THERE was laughter at the General Synod last week, as one of the Archbishop of Canterbury’s sermons was quoted in debate: “There is a story of Pooh Bear seeking to ride to safety on a honeypot during a flood. . . Sometimes Pooh was on the honeypot, and sometimes the honeypot was on Pooh. Buildings can be like that: sometimes they are the servants of the Church, and sometimes they are on top, her tyrant.”
This picture captures neatly the ambiguous nature of our relationship with church buildings. They can be beautiful and inspiring; people are deeply attached to them, as spiritual places, full of family memory and heritage. They help point the way to God.
As a Team Rector with seven medieval churches and three ruined buildings in my care, I am, however, acutely aware that our rural congregations are spending far too much time underneath their honeypots. We love our buildings, but that makes us reluctant to admit how close we are to drowning. We are also less free than Pooh Bear to abandon our honeypots: we are tied to them.
THE report from the Church Buildings Review Group, which was presented at Synod last week, reflects this ambiguity. It paints a well-researched picture of the crisis that faces many church communities in the care of their buildings, but is cautious about offering solutions. “There cannot be one national strategy,” it says, and encourages dioceses to come up with their own ways forward.

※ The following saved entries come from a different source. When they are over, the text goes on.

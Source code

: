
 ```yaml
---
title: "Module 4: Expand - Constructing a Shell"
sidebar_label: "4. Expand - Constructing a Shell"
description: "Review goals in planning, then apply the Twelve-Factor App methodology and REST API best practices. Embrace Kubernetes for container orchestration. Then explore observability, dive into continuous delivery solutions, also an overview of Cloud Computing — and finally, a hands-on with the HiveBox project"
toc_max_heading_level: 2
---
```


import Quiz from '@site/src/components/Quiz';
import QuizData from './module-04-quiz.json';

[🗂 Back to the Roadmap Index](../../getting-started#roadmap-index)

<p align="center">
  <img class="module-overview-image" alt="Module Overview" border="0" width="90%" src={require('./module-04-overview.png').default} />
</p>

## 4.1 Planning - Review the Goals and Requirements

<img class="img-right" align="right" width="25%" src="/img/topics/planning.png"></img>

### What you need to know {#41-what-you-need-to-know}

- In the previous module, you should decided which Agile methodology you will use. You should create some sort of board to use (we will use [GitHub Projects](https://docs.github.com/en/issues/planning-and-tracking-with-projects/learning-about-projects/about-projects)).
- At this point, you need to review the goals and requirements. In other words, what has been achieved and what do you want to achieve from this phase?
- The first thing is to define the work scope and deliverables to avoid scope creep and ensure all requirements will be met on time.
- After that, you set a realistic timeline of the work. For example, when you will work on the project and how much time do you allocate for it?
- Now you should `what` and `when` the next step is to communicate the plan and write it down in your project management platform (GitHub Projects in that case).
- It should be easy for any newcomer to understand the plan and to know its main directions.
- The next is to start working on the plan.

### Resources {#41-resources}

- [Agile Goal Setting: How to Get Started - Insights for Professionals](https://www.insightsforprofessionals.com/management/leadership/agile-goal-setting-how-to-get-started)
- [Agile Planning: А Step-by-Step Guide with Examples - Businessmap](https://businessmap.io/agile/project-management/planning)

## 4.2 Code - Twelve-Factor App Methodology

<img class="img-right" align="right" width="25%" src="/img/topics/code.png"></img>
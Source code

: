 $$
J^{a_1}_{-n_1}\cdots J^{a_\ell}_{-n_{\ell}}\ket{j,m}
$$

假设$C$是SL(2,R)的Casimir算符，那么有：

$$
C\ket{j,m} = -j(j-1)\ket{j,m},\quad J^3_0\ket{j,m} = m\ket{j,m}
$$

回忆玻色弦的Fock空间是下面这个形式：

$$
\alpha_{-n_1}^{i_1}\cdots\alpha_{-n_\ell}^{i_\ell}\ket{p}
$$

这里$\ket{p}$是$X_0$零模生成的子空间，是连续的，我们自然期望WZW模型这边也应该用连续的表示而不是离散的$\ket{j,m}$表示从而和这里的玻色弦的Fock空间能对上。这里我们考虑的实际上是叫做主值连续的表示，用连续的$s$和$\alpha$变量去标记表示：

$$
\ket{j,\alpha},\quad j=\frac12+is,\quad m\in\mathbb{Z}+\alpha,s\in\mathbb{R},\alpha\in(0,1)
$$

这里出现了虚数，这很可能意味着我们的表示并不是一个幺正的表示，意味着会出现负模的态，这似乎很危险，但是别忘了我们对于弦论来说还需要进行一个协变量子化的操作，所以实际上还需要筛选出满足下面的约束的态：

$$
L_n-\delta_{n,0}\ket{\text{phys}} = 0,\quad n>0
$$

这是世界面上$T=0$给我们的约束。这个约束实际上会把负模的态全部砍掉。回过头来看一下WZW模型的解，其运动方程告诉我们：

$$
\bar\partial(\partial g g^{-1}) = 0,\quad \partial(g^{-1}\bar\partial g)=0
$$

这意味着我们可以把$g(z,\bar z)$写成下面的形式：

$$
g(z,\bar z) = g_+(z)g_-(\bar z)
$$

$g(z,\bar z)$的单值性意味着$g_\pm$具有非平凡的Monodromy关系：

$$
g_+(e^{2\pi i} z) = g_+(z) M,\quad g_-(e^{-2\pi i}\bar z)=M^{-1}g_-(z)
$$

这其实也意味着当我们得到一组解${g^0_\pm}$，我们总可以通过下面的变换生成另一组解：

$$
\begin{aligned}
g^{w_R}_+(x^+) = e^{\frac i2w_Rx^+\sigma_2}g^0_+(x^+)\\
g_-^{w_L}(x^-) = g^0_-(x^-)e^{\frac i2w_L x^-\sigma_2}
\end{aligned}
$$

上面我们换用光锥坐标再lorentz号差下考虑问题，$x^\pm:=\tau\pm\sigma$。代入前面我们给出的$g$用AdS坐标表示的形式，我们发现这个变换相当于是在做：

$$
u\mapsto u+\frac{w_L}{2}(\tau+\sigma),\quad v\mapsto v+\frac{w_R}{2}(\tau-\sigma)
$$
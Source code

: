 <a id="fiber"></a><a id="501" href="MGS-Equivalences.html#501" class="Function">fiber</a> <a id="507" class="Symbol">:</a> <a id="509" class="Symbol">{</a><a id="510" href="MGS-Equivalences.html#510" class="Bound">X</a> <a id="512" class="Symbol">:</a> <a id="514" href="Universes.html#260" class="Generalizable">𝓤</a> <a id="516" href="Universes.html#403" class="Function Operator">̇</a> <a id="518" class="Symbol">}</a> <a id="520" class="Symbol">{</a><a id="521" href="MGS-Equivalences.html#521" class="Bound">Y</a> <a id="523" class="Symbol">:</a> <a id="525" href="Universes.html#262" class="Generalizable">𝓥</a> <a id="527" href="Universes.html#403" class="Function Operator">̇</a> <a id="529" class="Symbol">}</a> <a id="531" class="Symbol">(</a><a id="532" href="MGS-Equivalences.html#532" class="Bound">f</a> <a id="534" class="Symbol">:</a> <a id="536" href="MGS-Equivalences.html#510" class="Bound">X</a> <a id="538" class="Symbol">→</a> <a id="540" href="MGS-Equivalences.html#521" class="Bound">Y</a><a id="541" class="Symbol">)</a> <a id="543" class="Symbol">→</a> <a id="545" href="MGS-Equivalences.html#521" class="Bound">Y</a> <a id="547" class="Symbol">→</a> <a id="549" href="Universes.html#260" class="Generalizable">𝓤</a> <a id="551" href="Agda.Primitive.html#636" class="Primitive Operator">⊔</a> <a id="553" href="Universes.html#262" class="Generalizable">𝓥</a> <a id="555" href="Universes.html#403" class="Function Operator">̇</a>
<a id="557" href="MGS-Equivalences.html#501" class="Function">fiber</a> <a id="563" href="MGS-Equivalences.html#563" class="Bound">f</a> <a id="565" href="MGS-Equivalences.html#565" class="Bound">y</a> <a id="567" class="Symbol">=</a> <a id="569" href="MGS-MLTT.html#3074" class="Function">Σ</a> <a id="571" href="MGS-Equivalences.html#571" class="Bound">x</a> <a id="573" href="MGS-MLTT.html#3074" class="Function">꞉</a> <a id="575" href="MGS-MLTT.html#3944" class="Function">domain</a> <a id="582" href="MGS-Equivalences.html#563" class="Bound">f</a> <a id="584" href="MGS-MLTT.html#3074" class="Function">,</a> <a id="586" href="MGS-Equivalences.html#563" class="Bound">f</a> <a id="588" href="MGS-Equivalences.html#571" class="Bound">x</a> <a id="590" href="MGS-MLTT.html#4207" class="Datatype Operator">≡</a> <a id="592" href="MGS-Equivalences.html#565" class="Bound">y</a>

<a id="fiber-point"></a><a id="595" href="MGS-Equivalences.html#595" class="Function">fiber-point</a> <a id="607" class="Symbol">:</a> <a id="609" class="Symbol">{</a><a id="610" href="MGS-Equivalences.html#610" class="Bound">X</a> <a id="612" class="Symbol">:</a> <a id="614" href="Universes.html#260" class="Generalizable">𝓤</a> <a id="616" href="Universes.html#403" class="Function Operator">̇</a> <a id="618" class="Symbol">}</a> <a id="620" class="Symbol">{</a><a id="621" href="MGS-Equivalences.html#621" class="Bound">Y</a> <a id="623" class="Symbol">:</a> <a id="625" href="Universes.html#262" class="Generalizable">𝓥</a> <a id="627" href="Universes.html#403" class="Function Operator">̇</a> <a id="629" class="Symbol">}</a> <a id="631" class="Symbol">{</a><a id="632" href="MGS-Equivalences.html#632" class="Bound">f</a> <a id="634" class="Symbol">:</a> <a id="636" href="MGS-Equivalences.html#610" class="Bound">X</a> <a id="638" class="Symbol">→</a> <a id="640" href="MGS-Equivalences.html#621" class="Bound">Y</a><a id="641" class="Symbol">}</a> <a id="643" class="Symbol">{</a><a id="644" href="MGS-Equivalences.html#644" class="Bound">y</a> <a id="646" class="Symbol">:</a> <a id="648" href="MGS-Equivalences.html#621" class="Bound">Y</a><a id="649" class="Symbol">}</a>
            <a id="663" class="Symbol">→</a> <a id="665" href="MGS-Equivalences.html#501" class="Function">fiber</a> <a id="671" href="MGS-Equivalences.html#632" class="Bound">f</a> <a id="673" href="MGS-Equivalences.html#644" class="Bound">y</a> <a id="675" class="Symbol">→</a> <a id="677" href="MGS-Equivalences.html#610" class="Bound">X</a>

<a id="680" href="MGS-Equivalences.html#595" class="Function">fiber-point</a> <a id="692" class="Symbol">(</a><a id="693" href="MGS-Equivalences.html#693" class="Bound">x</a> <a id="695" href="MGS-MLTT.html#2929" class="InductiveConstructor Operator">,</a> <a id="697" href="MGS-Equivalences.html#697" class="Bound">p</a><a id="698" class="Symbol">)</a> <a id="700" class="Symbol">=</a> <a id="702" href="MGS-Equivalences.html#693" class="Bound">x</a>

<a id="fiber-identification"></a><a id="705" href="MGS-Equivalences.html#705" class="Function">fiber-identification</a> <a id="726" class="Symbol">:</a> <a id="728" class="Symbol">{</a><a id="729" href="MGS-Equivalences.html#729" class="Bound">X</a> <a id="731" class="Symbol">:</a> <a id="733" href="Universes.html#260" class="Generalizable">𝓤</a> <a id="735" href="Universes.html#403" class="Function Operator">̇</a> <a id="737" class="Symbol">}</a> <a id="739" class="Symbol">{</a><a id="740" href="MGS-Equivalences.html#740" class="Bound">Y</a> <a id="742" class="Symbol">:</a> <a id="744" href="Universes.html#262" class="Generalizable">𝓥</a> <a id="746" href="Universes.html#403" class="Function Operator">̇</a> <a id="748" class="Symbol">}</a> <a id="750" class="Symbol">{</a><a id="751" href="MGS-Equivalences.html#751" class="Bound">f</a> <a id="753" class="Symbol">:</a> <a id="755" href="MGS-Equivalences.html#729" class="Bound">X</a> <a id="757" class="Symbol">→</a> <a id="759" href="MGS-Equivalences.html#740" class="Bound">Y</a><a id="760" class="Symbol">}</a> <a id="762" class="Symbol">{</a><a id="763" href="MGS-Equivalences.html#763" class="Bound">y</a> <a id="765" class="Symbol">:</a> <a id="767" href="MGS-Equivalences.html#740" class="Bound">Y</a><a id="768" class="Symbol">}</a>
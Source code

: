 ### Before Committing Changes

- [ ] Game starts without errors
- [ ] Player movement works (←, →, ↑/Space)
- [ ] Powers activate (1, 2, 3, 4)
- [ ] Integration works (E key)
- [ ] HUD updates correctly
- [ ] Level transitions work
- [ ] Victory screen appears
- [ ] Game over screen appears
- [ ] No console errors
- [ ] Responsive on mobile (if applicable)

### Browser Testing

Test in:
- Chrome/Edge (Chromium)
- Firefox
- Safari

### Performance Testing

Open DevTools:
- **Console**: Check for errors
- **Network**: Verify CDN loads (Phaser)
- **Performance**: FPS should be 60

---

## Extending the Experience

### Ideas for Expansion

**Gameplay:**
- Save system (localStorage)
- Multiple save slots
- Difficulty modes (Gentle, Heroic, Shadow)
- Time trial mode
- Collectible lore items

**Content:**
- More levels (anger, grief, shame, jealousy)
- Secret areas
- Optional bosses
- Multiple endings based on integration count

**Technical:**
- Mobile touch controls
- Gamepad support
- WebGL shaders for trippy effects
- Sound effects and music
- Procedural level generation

Given the gravity of the situation, many rural dioceses would already have found solutions if these were within easy reach. There needs to be bold rethinking of the one national strategy that does exist: that of combining the cure of souls by an incumbent with the care of as many church buildings as may be found in the area.
It is a strategy that works less well with each year that passes. We need to recognise the changes which have happened in society which challenge both the theological basis and the practical outcomes of this approach — and we need to consider what sorts of future open up if we break the tie between the care of church buildings and the cure of souls.
THE nature of this tie is complicated: parish-church buildings are not owned by any one individual or organisation. They are community buildings, vested in an incumbent. This means that the vicar or rector holds the property temporarily for the term of his or her office, on behalf of the residents of the ecclesiastical parish and for their benefit.
Churchwardens and PCCs are also part of this picture as elected trustees who share with the incumbent the responsibility of looking after the property assets on behalf of parishioners. This is why neither incumbent nor PCC may legally make unilateral decisions about the property, either to dispose of it or alter it without the consent of the community and the many heritage bodies. It is a model made for stability, in which change is difficult because of the number of stakeholders, and the checks and balances that have been introduced to protect them.
Many incumbents have the care of large numbers of buildings, and the size of these multi-parish benefices is likely to rise further. Incumbents may seek to delegate the chairing of PCCs to others; but they may not delegate their responsibility for decisions taken about these buildings with impunity. I once received a legal letter reminding me that I was subject to the Clergy Discipline Measure regarding the failure of a PCC to obtain a faculty for work approved by the PCC in my absence.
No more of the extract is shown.